大阪市のパレード
御堂筋パレード報告


 1999年10月10日の日曜日、は大阪の御堂筋パレードの日でした。
御堂筋パレードは大阪府や大阪市などの自治体と企業が一体となった 大阪21世紀協会が行う現代の祭礼です。

 パレードのスタートは2時。 1時過ぎの梅田の駅前はすでに交通規制です。
 国道1号線や駅前の道路など東西方向は規制はありませんが、 御堂筋をメインとした梅田(大阪)駅前から難波駅前まではすべて通行不可です。
 御堂筋というのは大阪の梅田と難波という大阪の中心部を結ぶ大きな道で、 南行きのみの一方通行です。
 車線は確か4つで、さらに緑地帯をはさんで左右に1車線づつの側道があります。 緑地にはイチョウが植えられ、ビルの高さも厳しく制限がされています。
 太平洋戦争で焼け野原になった大阪を復興するときに造られた道です。 当時は「飛行場でも作るのか」と揶揄されましたが、 今では大阪のシンボルのひとつになっています。

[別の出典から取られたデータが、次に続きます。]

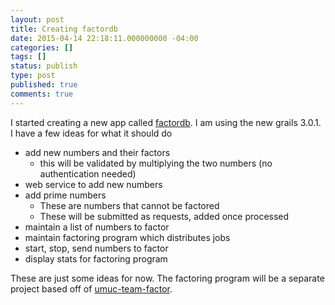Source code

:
 ```yaml
---
layout: post
title: Creating factordb
date: 2015-04-14 22:18:11.000000000 -04:00
categories: []
tags: []
status: publish
type: post
published: true
comments: true
---
```

I started creating a new app called [factordb](https://github.com/moaxcp/factordb). I am using the new grails 3.0.1. I
have a few ideas for what it should do

* add new numbers and their factors
  * this will be validated by multiplying the two numbers (no authentication needed)
* web service to add new numbers
* add prime numbers
  * These are numbers that cannot be factored
  * These will be submitted as requests, added once processed
* maintain a list of numbers to factor
* maintain factoring program which distributes jobs
* start, stop, send numbers to factor
* display stats for factoring program

These are just some ideas for now. The factoring program will be a separate project based off of
[umuc-team-factor](https://github.com/moaxcp/umuc-team-factor).
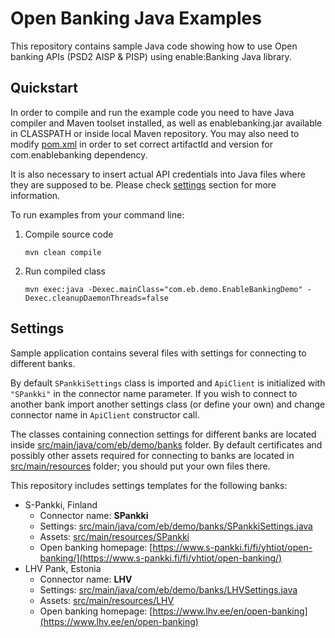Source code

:# Open Banking Java Examples

This repository contains sample Java code showing how to use Open banking APIs (PSD2 AISP &amp; PISP) using enable:Banking Java library.

## Quickstart

In order to compile and run the example code you need to have Java compiler and Maven toolset installed, as well as enablebanking.jar available in CLASSPATH or inside local Maven repository. You may also need to modify [pom.xml](pom.xml) in order to set correct artifactId and version for com.enablebanking dependency.

It is also necessary to insert actual API credentials into Java files where they are supposed to be. Please check [settings](#settings) section for more information.

To run examples from your command line:

1. Compile source code

   ```
   mvn clean compile
   ```

2. Run compiled class

   ```
   mvn exec:java -Dexec.mainClass="com.eb.demo.EnableBankingDemo" -Dexec.cleanupDaemonThreads=false
   ```

## Settings

Sample application contains several files with settings for connecting to different banks.

By default `SPankkiSettings` class is imported and `ApiClient` is initialized with `"SPankki"` in the connector name parameter. If you wish to connect to another bank import another settings class (or define your own) and change connector name in `ApiClient` constructor call.

The classes containing connection settings for different banks are located inside [src/main/java/com/eb/demo/banks](src/main/java/com/eb/demo/banks) folder. By default certificates and possibly other assets required for connecting to banks are located in [src/main/resources](src/main/resources) folder; you should put your own files there.

This repository includes settings templates for the following banks:

- S-Pankki, Finland
  - Connector name: **SPankki**
  - Settings: [src/main/java/com/eb/demo/banks/SPankkiSettings.java](src/main/java/com/eb/demo/banks/SPankkiSettings.java)
  - Assets: [src/main/resources/SPankki](src/main/resources/SPankki)
  - Open banking homepage: [https://www.s-pankki.fi/fi/yhtiot/open-banking/](https://www.s-pankki.fi/fi/yhtiot/open-banking/)
- LHV Pank, Estonia
  - Connector name: **LHV**
  - Settings: [src/main/java/com/eb/demo/banks/LHVSettings.java](src/main/java/com/eb/demo/banks/LHVSettings.java)
  - Assets: [src/main/resources/LHV](src/main/resources/LHV)
  - Open banking homepage: [https://www.lhv.ee/en/open-banking](https://www.lhv.ee/en/open-banking)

 現代祭礼は京都の時代祭や神戸祭のようにパレードが中心ですが、 御堂筋パレードの特徴はフロートと呼ばれる強大な車です。
 その多くはトラックをベースに舞台のように飾り立て、 その上でさまざまなパフォーマンスが行われます。
 もちろん、パレードはフローとだけではなく、マーチングバンドなどもあります。 ほかに、日本各地の郷土芸能も見ることができますので、 見て決して損はしないパレードです。
 今年も地方からは沖縄のエイサーや、長崎の龍踊り、青森のねぶた、 祇園山笠もありました。 ただし、山笠は有名な博多のではなく北九州でしたが。

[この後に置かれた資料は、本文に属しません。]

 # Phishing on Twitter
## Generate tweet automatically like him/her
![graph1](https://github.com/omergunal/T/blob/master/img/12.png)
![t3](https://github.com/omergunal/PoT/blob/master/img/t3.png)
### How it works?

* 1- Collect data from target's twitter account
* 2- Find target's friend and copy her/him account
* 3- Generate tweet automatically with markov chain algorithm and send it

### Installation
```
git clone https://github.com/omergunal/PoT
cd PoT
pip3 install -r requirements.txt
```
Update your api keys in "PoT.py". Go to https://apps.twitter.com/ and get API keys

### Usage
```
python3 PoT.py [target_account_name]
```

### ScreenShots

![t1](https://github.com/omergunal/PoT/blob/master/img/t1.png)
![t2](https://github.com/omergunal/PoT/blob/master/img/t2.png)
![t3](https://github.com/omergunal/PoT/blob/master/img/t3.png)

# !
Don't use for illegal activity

 観客はスタート地点である淀屋橋から難波までの御堂筋の好きなところで見ます。 御堂筋の左右には人垣ができ、観客はかなりの人数になったでしょう。
 見ている人は老若男女様々ですが、やはり高齢者が目立ちます。 御堂筋の各ブロックごとに司会者がいて説明してくれるのは助かります。

 味気ない現代祭礼ですが、祇園祭やだんじりなどの近世祭礼との共通点は かなりあるようなきがします。
 たとえば、フロートは毎年ちがうものが登場しますが、 中世の山鉾などは毎年新しく造りなおされていました。 もちろん、その理由は違うものであることはわかりますが。
 それから単に車のパレードではなく、歩く人間のパレードもあること。 そして、それぞれが趣向を凝らしたパフォーマンスがあること。 参加するよりも、むしろ見る人のほうが多いこと。
 きっと演じる側の気持ちも、見る側の気持ちも昔と変わらないのでしょう。 もっとも、これは日本だけのことではありませんから 人間の普遍的な気持ちなのでしょう。

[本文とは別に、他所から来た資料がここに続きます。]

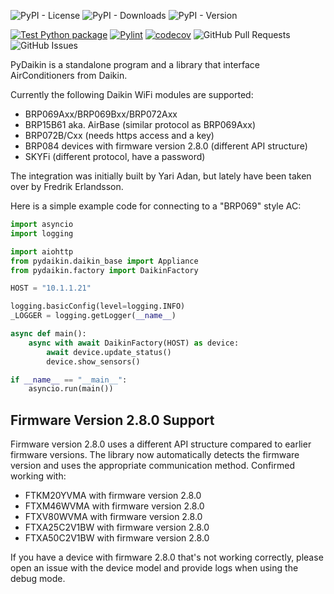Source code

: ![PyPI - License](https://img.shields.io/pypi/l/pydaikin?color=green)
![PyPI - Downloads](https://img.shields.io/pypi/dw/pydaikin?label=downloads&logo=pypi&logoColor=white)
![PyPI - Version](https://img.shields.io/pypi/v/pydaikin?label=version&logo=pypi&logoColor=white)

[![Test Python package](https://github.com/fredrike/pydaikin/actions/workflows/pytest.yml/badge.svg)](https://github.com/fredrike/pydaikin/actions/workflows/pytest.yml)
[![Pylint](https://github.com/fredrike/pydaikin/actions/workflows/pylint.yml/badge.svg)](https://github.com/fredrike/pydaikin/actions/workflows/pylint.yml)
[![codecov](https://codecov.io/github/fredrike/pydaikin/graph/badge.svg?token=DFEYF4L0J2)](https://codecov.io/github/fredrike/pydaikin)
![GitHub Pull Requests](https://img.shields.io/github/issues-pr/fredrike/pydaikin?logo=github)
![GitHub Issues](https://img.shields.io/github/issues/fredrike/pydaikin?logo=github)

PyDaikin is a standalone program and a library that interface AirConditioners from Daikin.

Currently the following Daikin WiFi modules are supported:

* BRP069Axx/BRP069Bxx/BRP072Axx
* BRP15B61 aka. AirBase (similar protocol as BRP069Axx)
* BRP072B/Cxx (needs https access and a key)
* BRP084 devices with firmware version 2.8.0 (different API structure)
* SKYFi (different protocol, have a password)

The integration was initially built by Yari Adan, but lately have been taken over by Fredrik Erlandsson.

Here is a simple example code for connecting to a  "BRP069" style AC:
```python
import asyncio
import logging

import aiohttp
from pydaikin.daikin_base import Appliance
from pydaikin.factory import DaikinFactory

HOST = "10.1.1.21"

logging.basicConfig(level=logging.INFO)
_LOGGER = logging.getLogger(__name__)

async def main():
    async with await DaikinFactory(HOST) as device:
        await device.update_status()
        device.show_sensors()

if __name__ == "__main__":
    asyncio.run(main())
```

## Firmware Version 2.8.0 Support

Firmware version 2.8.0 uses a different API structure compared to earlier firmware versions. The library now automatically detects the firmware version and uses the appropriate communication method. Confirmed working with:

* FTKM20YVMA with firmware version 2.8.0
* FTXM46WVMA with firmware version 2.8.0
* FTXV80WVMA with firmware version 2.8.0
* FTXA25C2V1BW with firmware version 2.8.0
* FTXA50C2V1BW with firmware version 2.8.0

If you have a device with firmware 2.8.0 that's not working correctly, please open an issue with the device model and provide logs when using the debug mode.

 しかし、祇園祭同様観客は「観」客で、祭に参加することはありえません。 さらに、パフォーマンスと観客の距離が離れています。 それにパフォーマンス自体が人間が行うので迫力に欠けること。 それが見ているほうの盛り上がりをさまたげます。
 派手なパフォーマンスを見せるだんじりや山鉾とちがい ただ移動するだけのフローとはいくら大きくてもつまらない存在です。
 日本人は常に感情を秘めていると思っている人もいるかもしれませんが、 そうでないことは博多祇園山笠や青森ねぶた祭を見ればわかります。 盛り上がるのが嫌いな民族でも盛り上がれない民族でもありません。
 伝統的な都市祭礼のように祭礼を行う側が出資するのではなく、 税金を消費する御堂筋パレードが大阪府民、大阪市民に指示され続けるためには 観客も盛り上がれる装置が必要になるでしょう。

 大阪という都会のメインストリートでありながら、 1日封鎖してパレードを行うことができる道であるというのは、 オフィスが集まる御堂筋周辺の様子をよく表していると思います。
 こと、道路と交通については東京はすでに都市としての限界を超えてますから、 おそらく、日本でこのような広い道で、 長距離をまっすぐにパレードできる都市というのは 大阪しかないのではないでしょうか。
 そう言う意味では、御堂筋パレードも後世に残るような祭礼に なってほしいと思います。